Saved data entries:
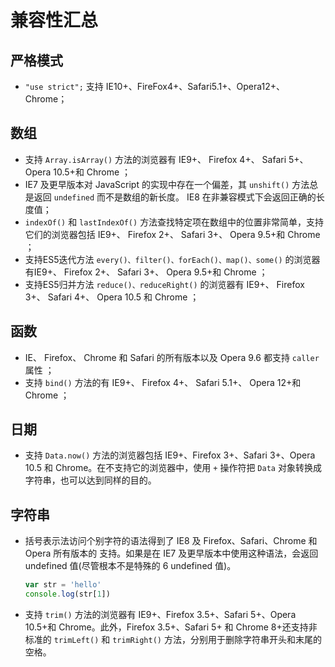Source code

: # 兼容性汇总

## 严格模式  <a id="use-strict"></a>

* `"use strict";` 支持 IE10+、FireFox4+、Safari5.1+、Opera12+、Chrome； 

## 数组  <a id="array"></a>

* 支持 `Array.isArray()` 方法的浏览器有 IE9+、 Firefox 4+、 Safari 5+、 Opera 10.5+和 Chrome ；
* IE7 及更早版本对 JavaScript 的实现中存在一个偏差，其 `unshift()` 方法总是返回 `undefined` 而不是数组的新长度。 IE8 在非兼容模式下会返回正确的长度值；
* `indexOf()` 和 `lastIndexOf()` 方法查找特定项在数组中的位置非常简单，支持它们的浏览器包括 IE9+、 Firefox 2+、 Safari 3+、 Opera 9.5+和 Chrome ； 
* 支持ES5迭代方法 `every()、filter()、forEach()、map()、some()` 的浏览器有IE9+、 Firefox 2+、 Safari 3+、 Opera 9.5+和 Chrome ； 
* 支持ES5归并方法 `reduce()、reduceRight()` 的浏览器有 IE9+、 Firefox 3+、 Safari 4+、 Opera 10.5 和 Chrome ；

## 函数  <a id="function"></a>

* IE、 Firefox、 Chrome 和 Safari 的所有版本以及 Opera 9.6 都支持 `caller` 属性 ； 
* 支持 `bind()` 方法的有 IE9+、 Firefox 4+、 Safari 5.1+、 Opera 12+和 Chrome ；

## 日期  <a id="date"></a>
* 支持 `Data.now()` 方法的浏览器包括 IE9+、Firefox 3+、Safari 3+、Opera 10.5 和 Chrome。在不支持它的浏览器中，使用 `+` 操作符把 `Data` 对象转换成字符串，也可以达到同样的目的。

## 字符串  <a id="string"></a>
* 括号表示法访问个别字符的语法得到了 IE8 及 Firefox、Safari、Chrome 和 Opera 所有版本的 支持。如果是在 IE7 及更早版本中使用这种语法，会返回 undefined 值(尽管根本不是特殊的 6 undefined 值)。
  ```js
  var str = 'hello'
  console.log(str[1])
  ```
* 支持 `trim()` 方法的浏览器有 IE9+、Firefox 3.5+、Safari 5+、Opera 10.5+和 Chrome。此外，Firefox 3.5+、Safari 5+ 和 Chrome 8+还支持非标准的 `trimLeft()` 和 `trimRight()` 方法，分别用于删除字符串开头和末尾的空格。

YOUR GOAL
Would you copy out each line of the records above where the word "方法的浏览器有" occurs?

THE ANSWER
* 支持 `Array.isArray()` 方法的浏览器有 IE9+、 Firefox 4+、 Safari 5+、 Opera 10.5+和 Chrome ；
* 支持 `trim()` 方法的浏览器有 IE9+、Firefox 3.5+、Safari 5+、Opera 10.5+和 Chrome。此外，Firefox 3.5+、Safari 5+ 和 Chrome 8+还支持非标准的 `trimLeft()` 和 `trimRight()` 方法，分别用于删除字符串开头和末尾的空格。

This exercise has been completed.